The Reserve Bank of India today cut the repo rate by a further 25 bps and also took measures to ease the liquidity constraints in the banking system, giving hopes for the industry and consumers that interest rates in the economy will fall faster than earlier.
Here are the key points from the policy statement:
What are the actions taken by the central bank today?
For one, it cut the policy repo rate by 25 basis points from 6.75 percent to 6.5 percent;
Secondly, it reduced the minimum daily maintenance of banks' cash reserve ratio (CRR) from 95 percent of the requirement to 90 percent with effect from the fortnight beginning 16 April. CRR is the proportion of deposits banks need to keep with the RBI. It has kept the CRR unchanged at 4 percent of net demand and time liabilities (NDTL).

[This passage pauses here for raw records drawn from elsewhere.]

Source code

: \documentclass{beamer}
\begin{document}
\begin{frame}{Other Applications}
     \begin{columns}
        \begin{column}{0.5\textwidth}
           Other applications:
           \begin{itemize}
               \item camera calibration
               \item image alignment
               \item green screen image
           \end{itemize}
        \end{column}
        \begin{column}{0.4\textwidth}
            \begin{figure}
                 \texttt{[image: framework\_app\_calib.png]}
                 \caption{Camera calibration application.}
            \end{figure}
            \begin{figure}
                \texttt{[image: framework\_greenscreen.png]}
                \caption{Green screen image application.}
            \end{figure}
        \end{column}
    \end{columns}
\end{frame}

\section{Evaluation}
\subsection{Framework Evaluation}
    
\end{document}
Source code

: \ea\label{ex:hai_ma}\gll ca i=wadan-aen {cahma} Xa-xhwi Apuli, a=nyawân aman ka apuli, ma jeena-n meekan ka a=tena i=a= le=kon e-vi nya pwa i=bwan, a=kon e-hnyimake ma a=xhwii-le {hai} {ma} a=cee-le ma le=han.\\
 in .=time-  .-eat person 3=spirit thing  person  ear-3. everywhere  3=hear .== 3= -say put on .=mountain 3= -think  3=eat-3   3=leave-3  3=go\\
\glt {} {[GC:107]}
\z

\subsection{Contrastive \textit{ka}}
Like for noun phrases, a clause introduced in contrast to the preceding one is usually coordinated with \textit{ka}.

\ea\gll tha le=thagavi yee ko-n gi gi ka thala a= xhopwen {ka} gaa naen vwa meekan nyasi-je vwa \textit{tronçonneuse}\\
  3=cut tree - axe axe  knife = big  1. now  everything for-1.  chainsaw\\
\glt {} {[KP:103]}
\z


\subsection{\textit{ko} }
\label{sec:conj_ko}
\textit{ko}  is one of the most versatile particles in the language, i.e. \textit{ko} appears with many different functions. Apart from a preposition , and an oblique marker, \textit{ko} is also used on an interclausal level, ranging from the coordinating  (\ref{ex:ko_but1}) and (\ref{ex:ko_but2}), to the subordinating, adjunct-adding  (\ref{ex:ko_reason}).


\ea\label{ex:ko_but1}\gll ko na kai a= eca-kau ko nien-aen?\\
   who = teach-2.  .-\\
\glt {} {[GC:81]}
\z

Thirdly, it narrowed the policy rate corridor from +/-100 basis points (bps) to +/- 50 bps by reducing the MSF rate by 75 basis points and increasing the reverse repo rate by 25 basis points, with a view to ensuring finer alignment of the weighted average call rate (WACR) with the repo rate;
All the moves are intended to push banks to cut interest rates further. Despite the RBI cutting policy rate by 125 basis points since January 2015, banks have only cut interest rates by 50-60 bps.
Two of the steps - on reverse repo and CRR - are aimed at increasing the liquidity with banks. With more cash in hand, banks should be able to cut rates at a faster clip. With the cut, the repo rate has hit the lowest in six years.
However, the rate cut comes even as there have been calls for deeper cut in the repo rate from various quarters. Some even called for a 100 bps cut.
So, why didn't the central bank go for a deeper cut?
The reason could be fears of inflation. It says inflation has evolved along the projected trajectory and also that CPI inflation is expected to decelerate modestly. It sees the rate around 5 percent during 2016-17. However, it has listed six uncertainties that are likely to throw the inflation scenario haywire. They are 1) recent unseasonal rains, 2) the likely spatial and temporal distribution of monsoon, 3) the low reservoir levels by historical averages, 4) the strength of the recent upturn in commodity prices, especially oil, 5) persistence of inflation in certain services, 6) the implementation of the 7th Central Pay Commission awards which will impart an upside to the baseline through direct and indirect effects.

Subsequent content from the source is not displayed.